Standout tracks like “Loomer,” “When You Sleep” and “Soon” somehow manage to be stunningly ethereal and crushingly heavy at the same time. Right from the drum fill that kicks the whole record off, “Loveless” is a hazy, smoke-filled world that stretches endlessly in all directions. For anyone who enjoys some of the slightly off-kilter shades of pop music (see: Frank Ocean, Beach House, The XX, etc.), this album is a must-listen. 

What to Listen to Next: Slowdive — “Souvlaki” (1993) and Have a Nice Life — “Deathconsciousness” (2008).


Death Grips — “The Money Store” (2012)

Genre: experimental hip-hop, industrial hip-hop 

Accessibility Rating: ★☆☆☆☆

One of the seminal albums of the experimental hip-hop boom of the early 2010s, the debut album from the Sacramento-based trio Death Grips is one of the most groundbreaking and influential records of the 21st century. This album is unique and so distinct from anything else that came before it, that it’s almost hard to define its genre. It’s hip-hop, mixed with elements of electronic music, industrial music and much more. 

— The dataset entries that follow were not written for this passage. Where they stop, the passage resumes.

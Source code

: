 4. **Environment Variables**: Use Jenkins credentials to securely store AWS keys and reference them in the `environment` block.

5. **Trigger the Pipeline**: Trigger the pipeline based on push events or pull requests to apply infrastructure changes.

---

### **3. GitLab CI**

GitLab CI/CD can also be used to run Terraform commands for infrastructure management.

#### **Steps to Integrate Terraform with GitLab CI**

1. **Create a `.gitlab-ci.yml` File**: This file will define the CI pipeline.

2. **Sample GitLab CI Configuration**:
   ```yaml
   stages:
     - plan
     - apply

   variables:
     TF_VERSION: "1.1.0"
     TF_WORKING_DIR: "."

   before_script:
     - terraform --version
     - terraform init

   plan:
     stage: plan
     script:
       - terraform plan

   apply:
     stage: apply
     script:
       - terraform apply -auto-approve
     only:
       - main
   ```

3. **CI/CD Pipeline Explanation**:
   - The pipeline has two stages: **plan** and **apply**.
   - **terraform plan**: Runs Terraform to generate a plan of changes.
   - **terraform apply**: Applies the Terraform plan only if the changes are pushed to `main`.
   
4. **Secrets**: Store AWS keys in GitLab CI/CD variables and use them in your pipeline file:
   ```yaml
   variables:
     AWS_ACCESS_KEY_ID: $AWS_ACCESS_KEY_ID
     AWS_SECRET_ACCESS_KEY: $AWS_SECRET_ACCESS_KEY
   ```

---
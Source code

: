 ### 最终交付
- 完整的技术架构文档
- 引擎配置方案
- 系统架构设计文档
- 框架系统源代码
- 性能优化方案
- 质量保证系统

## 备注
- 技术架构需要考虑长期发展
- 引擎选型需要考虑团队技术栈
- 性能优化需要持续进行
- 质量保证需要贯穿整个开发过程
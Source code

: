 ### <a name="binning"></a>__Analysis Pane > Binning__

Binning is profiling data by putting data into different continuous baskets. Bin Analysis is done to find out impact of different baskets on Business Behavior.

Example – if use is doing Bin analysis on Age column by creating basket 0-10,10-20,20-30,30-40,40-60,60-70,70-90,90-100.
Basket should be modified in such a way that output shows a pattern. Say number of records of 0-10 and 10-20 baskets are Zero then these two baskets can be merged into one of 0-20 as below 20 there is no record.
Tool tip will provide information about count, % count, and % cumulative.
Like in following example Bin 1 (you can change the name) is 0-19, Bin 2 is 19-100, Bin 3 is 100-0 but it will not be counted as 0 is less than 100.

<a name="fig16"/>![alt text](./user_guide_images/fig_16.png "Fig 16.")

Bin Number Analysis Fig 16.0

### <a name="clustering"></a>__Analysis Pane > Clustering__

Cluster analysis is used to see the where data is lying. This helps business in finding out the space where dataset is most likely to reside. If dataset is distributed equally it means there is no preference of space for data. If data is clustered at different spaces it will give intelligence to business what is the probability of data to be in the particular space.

Now, this is the first record I’ve mentioned that some of you may turn off as soon as you hear it. Drummer Zach Hill and producer Andy Morin craft instrumentals that are glitchy, often with loud, buzzing synths and complex rhythms. The vocalist, MC Ride, spends much of the album screaming near the point of unintelligibility, as if he’s the frontman of an underground hardcore band rather than a hip-hop group. When his lyrics are audible, Ride is mostly delivering morbid, paranoid, off-kilter poetry, his rhyme schemes often bending the very rhythm he’s on top of. 

Everything about this record is harsh and abrasive to an extreme degree. However, if you can stomach the initial force of “The Money Store,” you’ll find an inventive, layered and miraculously catchy album. This record has some of the most memorable choruses on any hip-hop album ever, which is incredible given its hyper-aggression and outwardly unappealing sound. The pure sound of songs like “Punk Weight” and “The Fever” is some of the most colossal and textured I’ve ever heard. 

I’d recommend listening to the song “I’ve Seen Footage” first, as it’s the most accessible song on the album. If you like, or are at least intrigued by what you hear, listen to “Get Got” and “Hacker” next. If you make it that far and aren’t totally turned off by what you’re hearing, listen to the rest of the album. If you’re like me, you’ll have found one of your all-time favorites.

What to Listen to Next: If you are interested in more Death Grips, listen to my personal favorite record of theirs, their incredible 2015 double-album “The Powers That B. Other great experimental hip-hop albums are Shabazz Palaces — “Black Up” (2011) and JPEGMAFIA — “Veteran” (2018).